Hi, so I have a 75 gallon FW aquarium. I've had a male GBR (German blue ram) in it for about a month. Today, I got another GBR that I'm pretty sure is a female. The original GBR, however is being very aggressive towards his new tank mate. I realize they can be/are territorial, however, the first GBR is chasing the new one over the entire tank as if he's claimed all 75 gallons! I thought they only "claimed" parts of the tank - not the whole thing!


Also, my Angelfish (2 of them) are now suddenly being aggressive towards my new GBR. They've never been aggressive before. There's been basically no issues until I added this new GBR. 

Should I return the new one? Is my old one just an aggressive fish, maybe? Does the aggression lessen later on? 

I've done a LOT of research on which fish are compatible with each other and how many gallons each fish needs, etc. so I hate that things aren't going according to plan ATM.


----------



## lohachata (Jan 27, 2006)

move some of the decor around and turn off the lights...turn them back on tomorrow..things should settle down ...
and you never know..the angels may be getting ready to spawn and want their territory...and the male may just want to mate with the new female...


----------



## Schultz38 (Apr 1, 2014)

Thank you Lohachata! Things seem to be getting better. I'll try what you recommended as well. 

I'm seriously wondering if my angelfish are a pair now. They're now chasing everything away from their "half". I guess I'll just have to wait and see if they spawn...


----------



## lohachata (Jan 27, 2006)

if they are together and chasing others away from their area , you have a pair..how old are they ? i have had angels spawn at 6-7 months of age.


----------



## Schultz38 (Apr 1, 2014)

lohachata said:


> if they are together and chasing others away from their area , you have a pair..how old are they ? i have had angels spawn at 6-7 months of age.


I'm not exactly sure on their age. I've had them for 2 months and they've grown a LOT. They started off a bit bigger than quarters, and now they're about half dollar size.


----------



## Schultz38 (Apr 1, 2014)

Aggression seems to be curbing a bit. Angels are still being territorial, but have lightened up a bit. 
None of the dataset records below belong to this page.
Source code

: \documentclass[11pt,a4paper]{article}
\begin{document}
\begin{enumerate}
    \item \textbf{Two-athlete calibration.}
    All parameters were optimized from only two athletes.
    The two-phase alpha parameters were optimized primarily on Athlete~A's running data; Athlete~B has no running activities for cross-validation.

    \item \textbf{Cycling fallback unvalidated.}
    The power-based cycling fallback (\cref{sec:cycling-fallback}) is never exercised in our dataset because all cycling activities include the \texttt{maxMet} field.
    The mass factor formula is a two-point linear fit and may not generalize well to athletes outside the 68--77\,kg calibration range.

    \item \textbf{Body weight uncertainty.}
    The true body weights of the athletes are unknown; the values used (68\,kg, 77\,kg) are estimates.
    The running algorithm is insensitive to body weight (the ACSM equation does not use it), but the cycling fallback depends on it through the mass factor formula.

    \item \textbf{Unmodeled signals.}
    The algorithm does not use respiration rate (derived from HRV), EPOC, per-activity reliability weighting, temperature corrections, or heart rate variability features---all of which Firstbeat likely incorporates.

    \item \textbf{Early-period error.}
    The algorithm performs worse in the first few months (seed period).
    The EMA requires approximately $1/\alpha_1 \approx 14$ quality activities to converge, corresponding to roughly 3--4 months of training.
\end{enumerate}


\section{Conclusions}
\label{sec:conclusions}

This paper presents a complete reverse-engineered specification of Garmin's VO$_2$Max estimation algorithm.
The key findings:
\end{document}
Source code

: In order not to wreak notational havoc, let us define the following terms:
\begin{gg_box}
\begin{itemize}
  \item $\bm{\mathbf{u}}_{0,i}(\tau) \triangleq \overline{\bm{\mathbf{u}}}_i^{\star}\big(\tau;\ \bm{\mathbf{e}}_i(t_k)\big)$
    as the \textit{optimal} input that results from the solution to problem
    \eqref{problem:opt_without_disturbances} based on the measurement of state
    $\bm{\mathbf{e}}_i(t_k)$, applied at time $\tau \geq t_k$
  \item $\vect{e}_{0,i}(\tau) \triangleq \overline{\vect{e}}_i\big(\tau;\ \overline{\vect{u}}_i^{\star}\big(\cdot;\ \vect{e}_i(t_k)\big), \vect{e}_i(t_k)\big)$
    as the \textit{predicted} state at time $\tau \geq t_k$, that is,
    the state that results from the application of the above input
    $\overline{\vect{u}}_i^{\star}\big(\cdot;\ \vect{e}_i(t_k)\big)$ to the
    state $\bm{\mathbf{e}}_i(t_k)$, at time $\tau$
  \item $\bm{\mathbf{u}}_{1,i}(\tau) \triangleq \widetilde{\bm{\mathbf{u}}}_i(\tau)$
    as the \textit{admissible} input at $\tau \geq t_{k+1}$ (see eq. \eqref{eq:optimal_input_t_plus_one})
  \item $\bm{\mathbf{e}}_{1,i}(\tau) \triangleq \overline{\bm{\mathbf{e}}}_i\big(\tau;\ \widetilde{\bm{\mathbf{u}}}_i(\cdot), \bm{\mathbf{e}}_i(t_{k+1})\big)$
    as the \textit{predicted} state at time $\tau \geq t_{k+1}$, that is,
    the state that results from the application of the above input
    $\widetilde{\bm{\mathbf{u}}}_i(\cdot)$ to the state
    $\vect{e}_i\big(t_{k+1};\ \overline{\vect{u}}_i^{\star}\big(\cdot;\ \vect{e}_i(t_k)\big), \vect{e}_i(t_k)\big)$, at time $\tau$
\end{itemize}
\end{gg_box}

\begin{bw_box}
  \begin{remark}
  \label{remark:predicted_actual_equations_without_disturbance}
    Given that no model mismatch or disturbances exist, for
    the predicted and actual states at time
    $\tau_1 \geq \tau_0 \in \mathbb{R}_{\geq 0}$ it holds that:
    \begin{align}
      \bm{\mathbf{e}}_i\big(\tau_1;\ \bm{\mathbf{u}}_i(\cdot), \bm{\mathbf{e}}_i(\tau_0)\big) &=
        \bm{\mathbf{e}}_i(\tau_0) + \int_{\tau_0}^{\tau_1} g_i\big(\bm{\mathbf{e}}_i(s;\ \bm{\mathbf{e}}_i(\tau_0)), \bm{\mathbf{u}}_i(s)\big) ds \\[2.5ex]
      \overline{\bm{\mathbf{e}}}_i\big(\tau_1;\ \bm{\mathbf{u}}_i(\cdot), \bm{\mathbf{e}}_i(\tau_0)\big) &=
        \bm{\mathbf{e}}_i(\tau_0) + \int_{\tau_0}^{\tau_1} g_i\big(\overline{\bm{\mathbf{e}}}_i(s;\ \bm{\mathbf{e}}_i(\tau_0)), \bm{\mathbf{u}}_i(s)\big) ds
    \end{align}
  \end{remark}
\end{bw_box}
My male (first) GBR is still chasing the female (new), but not around the whole tank. Now they'll come up to each other and check each other out. It seems more like a who's more dominant fight now, rather than chase.


----------



## lohachata (Jan 27, 2006)

keep in mind that cichlids will often act like they are fighting to see if they will be fit for each other...usually the male testing the female..they will lock jaws and go round and round...


----------



## Schultz38 (Apr 1, 2014)

lohachata said:


> keep in mind that cichlids will often act like they are fighting to see if they will be fit for each other...usually the male testing the female..they will lock jaws and go round and round...


Very cool. No locking of jaws yet but I'll keep a look out.


----------